6. Lessen Privileges

Generally, users should start with a minimum number of privileges granted to them. These privileges can only allow them to perform their tasks within an application.  More often than not, users don’t need additional privileges to perform their tasks. If they need more access, it has to be granted to them by administrators.

Granting them fewer privileges reduces the risk of security breaches from their end.  Just like iZooto, they have explicitly stated that their users can request access to certain tasks on their platform before they can perform further tasks.

This is part of their compliance with the new EU regulation, the General Data Protection Regulation. With users classified as controllers who can data and decide what it will be used for, iZooto acts as processors who process data on behalf of their users.
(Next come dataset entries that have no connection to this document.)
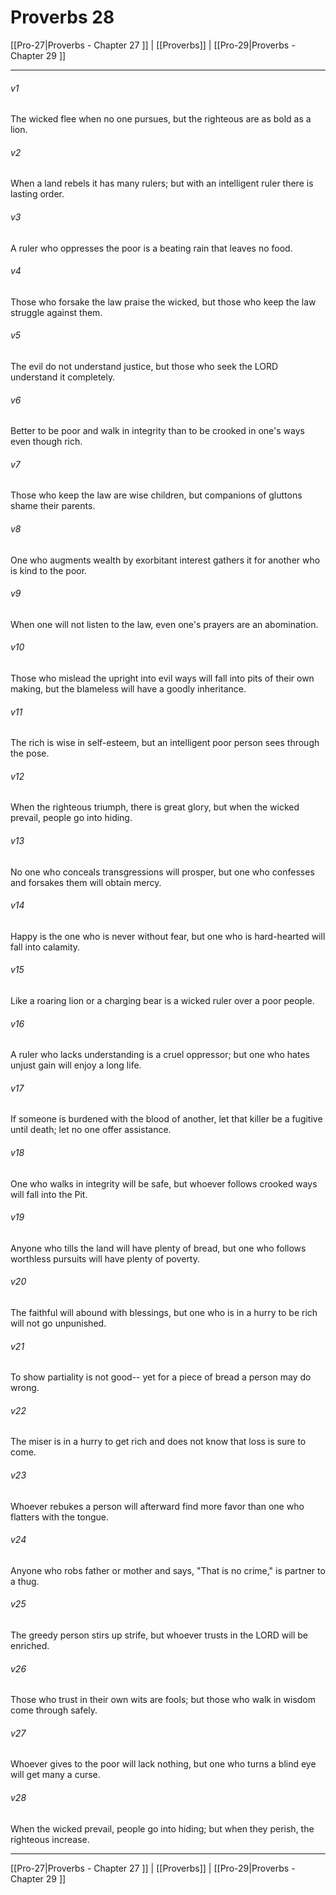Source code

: # Proverbs 28

[[Pro-27|Proverbs - Chapter 27 ]] | [[Proverbs]] | [[Pro-29|Proverbs - Chapter 29 ]]
***

###### v1
The wicked flee when no one pursues, but the righteous are as bold as a lion.
###### v2
When a land rebels it has many rulers; but with an intelligent ruler there is lasting order.
###### v3
A ruler who oppresses the poor is a beating rain that leaves no food.
###### v4
Those who forsake the law praise the wicked, but those who keep the law struggle against them.
###### v5
The evil do not understand justice, but those who seek the LORD understand it completely.
###### v6
Better to be poor and walk in integrity than to be crooked in one's ways even though rich.
###### v7
Those who keep the law are wise children, but companions of gluttons shame their parents.
###### v8
One who augments wealth by exorbitant interest gathers it for another who is kind to the poor.
###### v9
When one will not listen to the law, even one's prayers are an abomination.
###### v10
Those who mislead the upright into evil ways will fall into pits of their own making, but the blameless will have a goodly inheritance.
###### v11
The rich is wise in self-esteem, but an intelligent poor person sees through the pose.
###### v12
When the righteous triumph, there is great glory, but when the wicked prevail, people go into hiding.
###### v13
No one who conceals transgressions will prosper, but one who confesses and forsakes them will obtain mercy.
###### v14
Happy is the one who is never without fear, but one who is hard-hearted will fall into calamity.
###### v15
Like a roaring lion or a charging bear is a wicked ruler over a poor people.
###### v16
A ruler who lacks understanding is a cruel oppressor; but one who hates unjust gain will enjoy a long life.
###### v17
If someone is burdened with the blood of another, let that killer be a fugitive until death; let no one offer assistance.
###### v18
One who walks in integrity will be safe, but whoever follows crooked ways will fall into the Pit.
###### v19
Anyone who tills the land will have plenty of bread, but one who follows worthless pursuits will have plenty of poverty.
###### v20
The faithful will abound with blessings, but one who is in a hurry to be rich will not go unpunished.
###### v21
To show partiality is not good-- yet for a piece of bread a person may do wrong.
###### v22
The miser is in a hurry to get rich and does not know that loss is sure to come.
###### v23
Whoever rebukes a person will afterward find more favor than one who flatters with the tongue.
###### v24
Anyone who robs father or mother and says, "That is no crime," is partner to a thug.
###### v25
The greedy person stirs up strife, but whoever trusts in the LORD will be enriched.
###### v26
Those who trust in their own wits are fools; but those who walk in wisdom come through safely.
###### v27
Whoever gives to the poor will lack nothing, but one who turns a blind eye will get many a curse.
###### v28
When the wicked prevail, people go into hiding; but when they perish, the righteous increase.

***

[[Pro-27|Proverbs - Chapter 27 ]] | [[Proverbs]] | [[Pro-29|Proverbs - Chapter 29 ]]

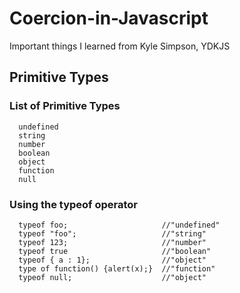 # Coercion-in-Javascript
Important things I learned from Kyle Simpson, YDKJS

## Primitive Types

### List of Primitive Types

      undefined
      string
      number
      boolean
      object
      function
      null
      

### Using the typeof operator
      typeof foo;                     //"undefined"
      typeof "foo";                   //"string"
      typeof 123;                     //"number"
      typeof true                     //"boolean"
      typeof { a : 1};                //"object"
      type of function() {alert(x);}  //"function"
      typeof null;                    //"object"
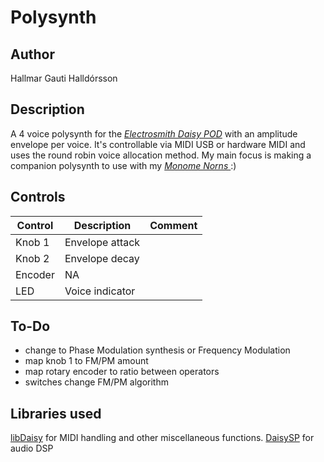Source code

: # Polysynth

## Author

Hallmar Gauti Halldórsson



## Description
A 4 voice polysynth for the *[Electrosmith Daisy POD](https://www.electro-smith.com/daisy/pod)*  with an amplitude envelope per voice. It's controllable via MIDI USB or hardware MIDI and uses the round robin voice allocation method. My main focus is making a companion polysynth to use with my *[Monome Norns ](https://monome.org/docs/norns/)*:)


## Controls
| Control | Description | Comment |
| --- | --- | --- |
| Knob 1 | Envelope attack | |
| Knob 2 | Envelope decay | |
| Encoder | NA | |
| LED | Voice indicator | |

## To-Do
* change to Phase Modulation synthesis or Frequency Modulation
* map knob 1 to FM/PM amount
* map rotary encoder to ratio between operators
* switches change FM/PM algorithm

## Libraries used
[libDaisy](https://github.com/electro-smith/libDaisy) for MIDI handling and other miscellaneous functions.
[DaisySP](https://github.com/electro-smith/DaisySP) for audio DSP
  



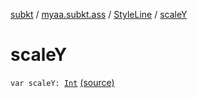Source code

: [subkt](../../index.md) / [myaa.subkt.ass](../index.md) / [StyleLine](index.md) / [scaleY](./scale-y.md)

# scaleY

`var scaleY: `[`Int`](https://kotlinlang.org/api/latest/jvm/stdlib/kotlin/-int/index.html) [(source)](https://github.com/Myaamori/SubKt/blob/0.1.8/src/main/kotlin/myaa/subkt/ass/parser.kt#L554)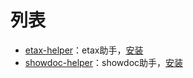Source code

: # 列表

- [etax-helper](./packages/etax-helper)：etax助手，[安装](https://raw.githubusercontent.com/kxx/k-script/main/packages/etax-helper/dist/etax-helper.user.js)
- [showdoc-helper](./packages/showdoc-helper)：showdoc助手，[安装](https://raw.githubusercontent.com/kxx/k-script/main/packages/etax-helper/dist/showdoc-helper.user.js)
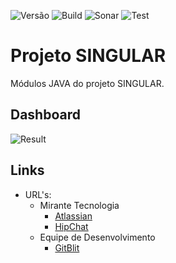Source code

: ![Versão](https://img.shields.io/badge/version-0.1.1-lightgrey.svg) ![Build](https://img.shields.io/badge/build-success-brightgreen.svg) ![Sonar](https://img.shields.io/badge/sonar-warn-yellow.svg) ![Test](https://img.shields.io/badge/test-86%-yellow.svg)

# Projeto SINGULAR

Módulos JAVA do projeto SINGULAR.

## Dashboard

![Result](https://chart.googleapis.com/chart?chs=400x250&chd=t:4,0,31,0&cht=p&chl=failure%20%284%29|error%20%280%29|success%20%2831%29|skipped%20%280%29&chco=FF0000|DEBDDE|DEF3BD|FFC6A5&chtt=Unit%20Tests)

## Links

* URL's:
    * Mirante Tecnologia
        * [Atlassian](https://mirante.atlassian.net/secure/RapidBoard.jspa?rapidView=86&projectKey=MIR)
        * [HipChat](https://miranteteam.hipchat.com)
    * Equipe de Desenvolvimento
        * [GitBlit](http://10.0.0.22/summary/MIRANTE%2Fsingular.git)
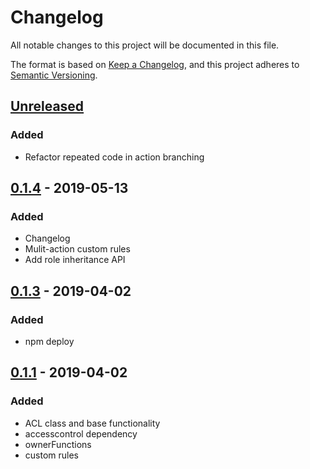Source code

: # Changelog
All notable changes to this project will be documented in this file.

The format is based on [Keep a Changelog](https://keepachangelog.com/en/1.0.0/),
and this project adheres to [Semantic Versioning](https://semver.org/spec/v2.0.0.html).

## [Unreleased]
### Added
- Refactor repeated code in action branching

## [0.1.4] - 2019-05-13
### Added
- Changelog
- Mulit-action custom rules
- Add role inheritance API

## [0.1.3] - 2019-04-02
### Added
- npm deploy

## [0.1.1] - 2019-04-02
### Added
- ACL class and base functionality
- accesscontrol dependency
- ownerFunctions
- custom rules


[Unreleased]: https://github.com/AckeeCZ/axesor/compare/v0.1.4...HEAD
[0.1.4]: https://github.com/AckeeCZ/axesor/compare/v0.1.3...v0.1.4
[0.1.3]: https://github.com/AckeeCZ/axesor/compare/v0.1.1...v0.1.3
[0.1.1]: https://github.com/AckeeCZ/axesor/compare/c996543...v0.1.1
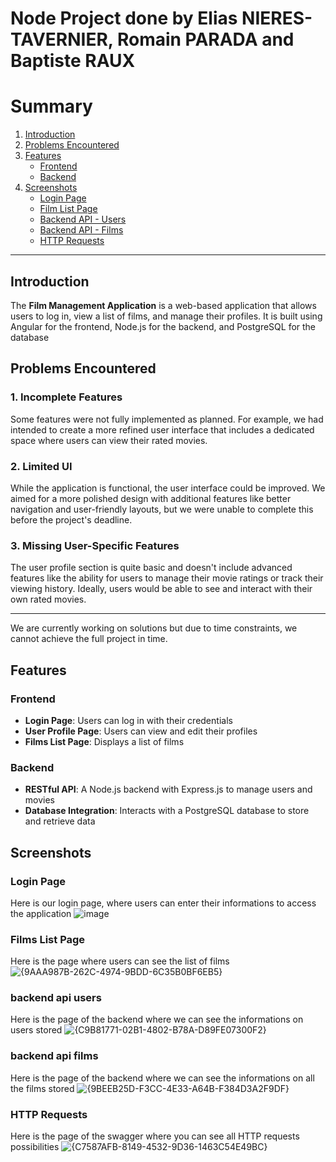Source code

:# Node Project done by Elias NIERES-TAVERNIER, Romain PARADA and Baptiste RAUX

# Summary
1. [Introduction](#introduction)
2. [Problems Encountered](#problems-encountered)
3. [Features](#features)  
   - [Frontend](#frontend)  
   - [Backend](#backend)  
4. [Screenshots](#screenshots)  
   - [Login Page](#login-page)  
   - [Film List Page](#films-list-page)   
   - [Backend API - Users](#backend-api-users)  
   - [Backend API - Films](#backend-api-films)  
   - [HTTP Requests](#http-requests)  

---

## Introduction
The **Film Management Application** is a web-based application that allows users to log in, view a list of films, and manage their profiles.
It is built using Angular for the frontend, Node.js for the backend, and PostgreSQL for the database

## Problems Encountered

### 1. **Incomplete Features**
Some features were not fully implemented as planned. 
For example, we had intended to create a more refined user interface that includes a dedicated space where users can view their rated movies.

### 2. **Limited UI**
While the application is functional, the user interface could be improved. 
We aimed for a more polished design with additional features like better navigation and user-friendly layouts, but we were unable to complete this before the project's deadline.

### 3. **Missing User-Specific Features**
The user profile section is quite basic and doesn't include advanced features like the ability for users to manage their movie ratings or track their viewing history. Ideally, users would be able to see and interact with their own rated movies.

---

We are currently working on solutions but due to time constraints, we cannot achieve the full project in time.

## Features

### **Frontend**
- **Login Page**: Users can log in with their credentials
- **User Profile Page**: Users can view and edit their profiles
- **Films List Page**: Displays a list of films 

### **Backend**
- **RESTful API**: A Node.js backend with Express.js to manage users and movies
- **Database Integration**: Interacts with a PostgreSQL database to store and retrieve data

## Screenshots

### **Login Page**
Here is our login page, where users can enter their informations to access the application
![image](https://github.com/user-attachments/assets/164f744f-c82c-472e-a09f-6b23c97bdb05)

### **Films List Page**
Here is the page where users can see the list of films
![{9AAA987B-262C-4974-9BDD-6C35B0BF6EB5}](https://github.com/user-attachments/assets/d0ef6b6e-b6a4-465a-a764-469946c07c62)

### **backend api users**
Here is the page of the backend where we can see the informations on users stored
![{C9B81771-02B1-4802-B78A-D89FE07300F2}](https://github.com/user-attachments/assets/85c48bdd-8592-4ebd-8698-5e608192cd79)

### **backend api films**
Here is the page of the backend where we can see the informations on all the films stored
![{9BEEB25D-F3CC-4E33-A64B-F384D3A2F9DF}](https://github.com/user-attachments/assets/7be4745c-97d3-4c2b-b029-9e5b98e04716)

### **HTTP Requests**
Here is the page of the swagger where you can see all HTTP requests possibilities
![{C7587AFB-8149-4532-9D36-1463C54E49BC}](https://github.com/user-attachments/assets/4271c743-d5b9-4712-bec5-dfa156f9b95b)
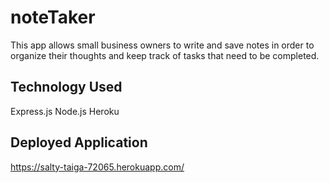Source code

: # noteTaker

This app allows small business owners to write and save notes in order to organize their thoughts and keep track of tasks that need to be completed.

## Technology Used
Express.js
Node.js
Heroku

## Deployed Application
https://salty-taiga-72065.herokuapp.com/
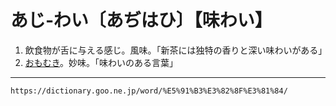 # あじ‐わい〔あぢはひ〕【味わい】

1. 飲食物が舌に与える感じ。風味。「新茶には独特の香りと深い味わいがある」
2. [おもむき](おもむき（趣）)。妙味。「味わいのある言葉」

---
`https://dictionary.goo.ne.jp/word/%E5%91%B3%E3%82%8F%E3%81%84/`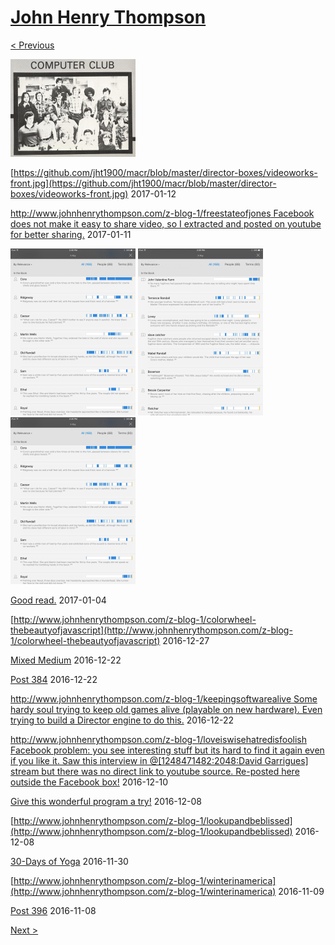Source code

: # [John Henry Thompson](../README.md)

[< Previous](2017-01-20-1.md)

[![](../media/2017-01-13/Timeline-Photos-Proud-member-of-my-high-school-computer-club-197-thumb.jpg)](../posts/2017-01-13-1.md)

[https://github.com/jht1900/macr/blob/master/director-boxes/videoworks-front.jpg](https://github.com/jht1900/macr/blob/master/director-boxes/videoworks-front.jpg)
2017-01-12



[http://www.johnhenrythompson.com/z-blog-1/freestateofjones Facebook does not make it easy to share video, so I extracted and posted on youtube for better sharing.](http://www.johnhenrythompson.com/z-blog-1/freestateofjones)
2017-01-11

[![](../media/2017-01-04/iOS-Photos-Book2-thumb.jpg)](../posts/2017-01-04-2.md) [![](../media/2017-01-04/iOS-Photos-https-www-amazon-com-dp-B01A4ATV0A-ref_-r_ea_vl_b_0_r-thumb.jpg)](../posts/2017-01-04-3.md) [![](../media/2017-01-04/iOS-Photos-https-www-amazon-com-dp-B01A4ATV0A-ref_-r_ea_vl_b_0_r-1-thumb.jpg)](../posts/2017-01-04-4.md)

[Good read.](http://a.co/8RYbIYT)
2017-01-04



[http://www.johnhenrythompson.com/z-blog-1/colorwheel-thebeautyofjavascript](http://www.johnhenrythompson.com/z-blog-1/colorwheel-thebeautyofjavascript)
2016-12-27



[Mixed Medium](facebook.com)
2016-12-22



[Post 384](https://www.fracturedatlas.org/site/fiscal/profile?id=14925)
2016-12-22



[http://www.johnhenrythompson.com/z-blog-1/keepingsoftwarealive Some hardy soul trying to keep old games alive (playable on new hardware). Even trying to build a Director engine to do this.](http://www.johnhenrythompson.com/z-blog-1/keepingsoftwarealive)
2016-12-22



[http://www.johnhenrythompson.com/z-blog-1/loveiswisehatredisfoolish Facebook problem: you see interesting stuff but its hard to find it again even if you like it. Saw this interview in @[1248471482:2048:David Garrigues] stream but there was no direct link to youtube source. Re-posted here outside the Facebook box!](http://www.johnhenrythompson.com/z-blog-1/loveiswisehatredisfoolish)
2016-12-10



[Give this wonderful program a try!](facebook.com)
2016-12-08



[http://www.johnhenrythompson.com/z-blog-1/lookupandbeblissed](http://www.johnhenrythompson.com/z-blog-1/lookupandbeblissed)
2016-12-08



[30-Days of Yoga](facebook.com)
2016-11-30



[http://www.johnhenrythompson.com/z-blog-1/winterinamerica](http://www.johnhenrythompson.com/z-blog-1/winterinamerica)
2016-11-09



[Post 396](http://billypenn.com/2016/11/05/free-uber-and-lyft-rides-to-philly-polls-on-election-day-thanks-to-a-clinton-pac/)
2016-11-08

[Next >](2016-09-22-1.md)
7. Minimize Third-Party Access

For web applications, utilizing the services of third-parties can be convenient for additional functions or data. However, these external parties have different security measures that may or may not be more secure than yours.

Giving these external parties access within the application makes it vulnerable to cybercriminals who might gain access through their end.Moreover, if third-party services give data, it’s a wise option to first check the validity of the data before utilizing it.

8. Keep Security Simple

Contrary to popular belief, keeping the application’s security simple is a better option than having complex designs. Complex systems are hard to correct when an error occurs. Troubleshooting can be time-consuming which would put the application at more risk.

This situation is an opportunity that cybercriminals can take advantage of. If programmers opt to create simple but effective security controls, the risk of errors can be significantly reduced.

Conclusion

Cybercriminals often lurk around websites that have poor security measures. Oftentimes, these poor security measures were mere results of failing to adhere to security by design principles – something that programmers should not take for granted.

For companies like Panera Bread, it was a failure to act upon a security warning.  While securing your application can be taxing, it’s best to protect yourself from potential risks that might cost your millions of dollars.